Fue puntual. Todo el mundo fue puntual aquel día precedido por una noche ilusionante del ex comisario Tordera. Pese a que insistió a Butxana -por teléfono, a las diez de la noche- para que le dijera con qué compensación económica regraciaría Juan Lloris la advertencia sobre el complot y el peligro que corría su vida, el detective, haciéndose el longuis, prefirió convocar al grupo a las doce del mediodía. Tordera se despertó más temprano que de costumbre, hizo la compra -también el periódico, que leyó con el pensamiento en otra parte, quizá en la que calculaba qué le correspondía-, arregló un poco el piso, como hacía a menudo, limpiando a diario para que la suciedad no se acumulara y a la vez para matar el tiempo. Al hilo de la reflexión que le tenía preocupado, recordó que necesitaba un par de compras: un sofá nuevo, más cómodo y más grande, y un televisor extraplano de dimensión panorámica. Le gustaban los documentales, en especial los de casos archivados del FBI. Quizá tuviera bastante con dos mil euros.
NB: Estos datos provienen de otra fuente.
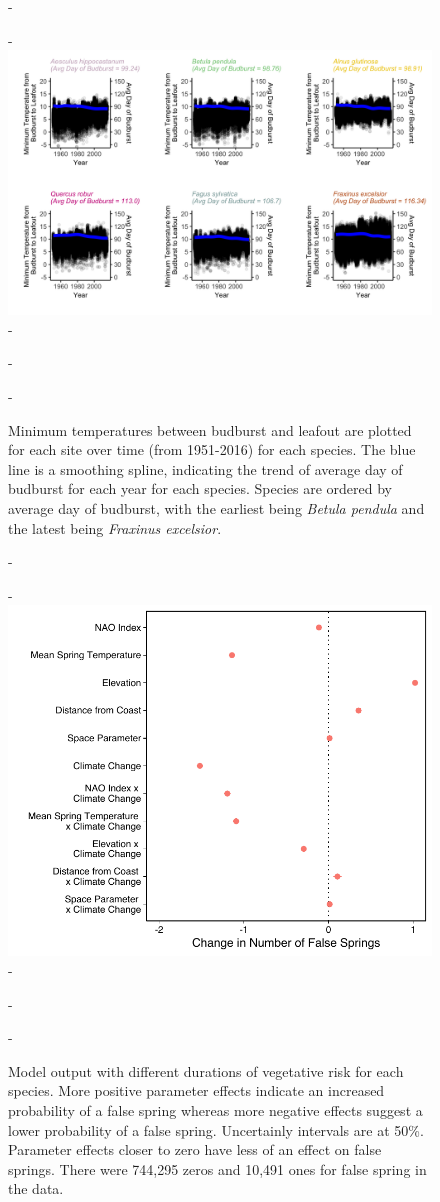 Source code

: \documentclass{article}\usepackage[]{graphicx}\usepackage[]{color}
\begin{document}
{\begin{figure} [H]
  -\begin{center}
  -\includegraphics[width=16cm]{..//figures/TminBB_bySpp.png}
  -\caption{Minimum temperatures between budburst and leafout are plotted for each site over time (from 1951-2016) for each species. The blue line is a smoothing spline, indicating the trend of average day of budburst for each year for each species. Species are ordered by average day of budburst, with the earliest being \textit{Betula pendula} and the latest being \textit{Fraxinus excelsior}. }\label{fig:tmin}
  -\end{center}
  -\end{figure}}
  
  {\begin{figure} [H]
  -\begin{center}
  -\includegraphics[width=12cm]{..//figures/model_output_dvr_50.pdf}
  -\caption{Model output with different durations of vegetative risk for each species. More positive parameter effects indicate an increased probability of a false spring whereas more negative effects suggest a lower probability of a false spring. Uncertainly intervals are at 50\%. Parameter effects closer to zero have less of an effect on false springs. There were 744,295 zeros and 10,491 ones for false spring in the data.}\label{fig:dvr}
  -\end{center}
  -\end{figure}}
\end{document}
No, pongamos tres mil. ¿Suponía un abuso exigirle a Butxana una cantidad similar? Aunque complementaria, creía que su contribución al caso había sido fundamental. La defendería. Al fin y al cabo, de no ser por él, Butxana se habría dispersado y el asunto se les habría ido de las manos. Con su sentido pragmático había ordenado las prioridades, al margen de las informaciones sobre algunos de los personajes centrales de la trama. Toni estaba obligado moralmente a ser generoso. Entonces cayó en la cuenta de que, si sólo una vez por trimestre le pedía ayuda profesional, redondearía un «sueldo» mensual decente. Antes de acudir a la cita, como aún faltaba más de hora y media, resolvió dar un paseo diario de sesenta minutos exactos, pero cambió su rumbo habitual de todos los días y anduvo en dirección al barrio del detective. Tenía buenas vibraciones, se sentía útil.